List all the lines in these records that hold "black".

%%

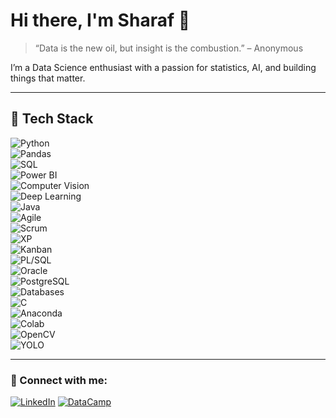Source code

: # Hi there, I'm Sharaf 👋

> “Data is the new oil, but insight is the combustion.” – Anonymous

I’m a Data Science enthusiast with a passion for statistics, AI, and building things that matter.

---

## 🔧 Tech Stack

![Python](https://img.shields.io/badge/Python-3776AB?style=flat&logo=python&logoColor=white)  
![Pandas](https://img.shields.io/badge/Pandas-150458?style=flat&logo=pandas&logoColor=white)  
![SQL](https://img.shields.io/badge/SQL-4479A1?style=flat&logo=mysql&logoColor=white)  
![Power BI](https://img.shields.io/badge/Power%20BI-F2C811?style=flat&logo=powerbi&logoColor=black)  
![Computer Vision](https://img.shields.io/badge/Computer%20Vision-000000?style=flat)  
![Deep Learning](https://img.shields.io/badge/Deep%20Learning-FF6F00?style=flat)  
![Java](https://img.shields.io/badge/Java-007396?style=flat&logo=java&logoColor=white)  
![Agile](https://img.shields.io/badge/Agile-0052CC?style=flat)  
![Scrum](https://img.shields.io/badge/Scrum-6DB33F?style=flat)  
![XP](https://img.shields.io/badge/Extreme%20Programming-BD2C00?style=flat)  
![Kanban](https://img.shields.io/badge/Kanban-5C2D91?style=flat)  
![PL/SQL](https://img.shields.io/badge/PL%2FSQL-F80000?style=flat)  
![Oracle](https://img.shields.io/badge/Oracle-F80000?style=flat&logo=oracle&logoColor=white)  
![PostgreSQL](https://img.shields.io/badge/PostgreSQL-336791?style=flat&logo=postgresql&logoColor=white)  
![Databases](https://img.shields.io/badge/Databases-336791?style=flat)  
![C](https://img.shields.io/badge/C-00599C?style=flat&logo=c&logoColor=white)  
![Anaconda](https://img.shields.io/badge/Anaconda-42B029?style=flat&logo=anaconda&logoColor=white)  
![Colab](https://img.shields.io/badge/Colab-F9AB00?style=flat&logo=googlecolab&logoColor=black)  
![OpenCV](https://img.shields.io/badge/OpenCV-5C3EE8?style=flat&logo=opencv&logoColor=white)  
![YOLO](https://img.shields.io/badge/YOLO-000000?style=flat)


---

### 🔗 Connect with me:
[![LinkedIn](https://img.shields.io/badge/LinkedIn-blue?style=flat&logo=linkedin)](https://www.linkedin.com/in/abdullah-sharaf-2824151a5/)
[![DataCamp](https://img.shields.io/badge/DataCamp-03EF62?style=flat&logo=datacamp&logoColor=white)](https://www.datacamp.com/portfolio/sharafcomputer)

%%

• Answer for this exercise
![Power BI](https://img.shields.io/badge/Power%20BI-F2C811?style=flat&logo=powerbi&logoColor=black)  
![Colab](https://img.shields.io/badge/Colab-F9AB00?style=flat&logo=googlecolab&logoColor=black)  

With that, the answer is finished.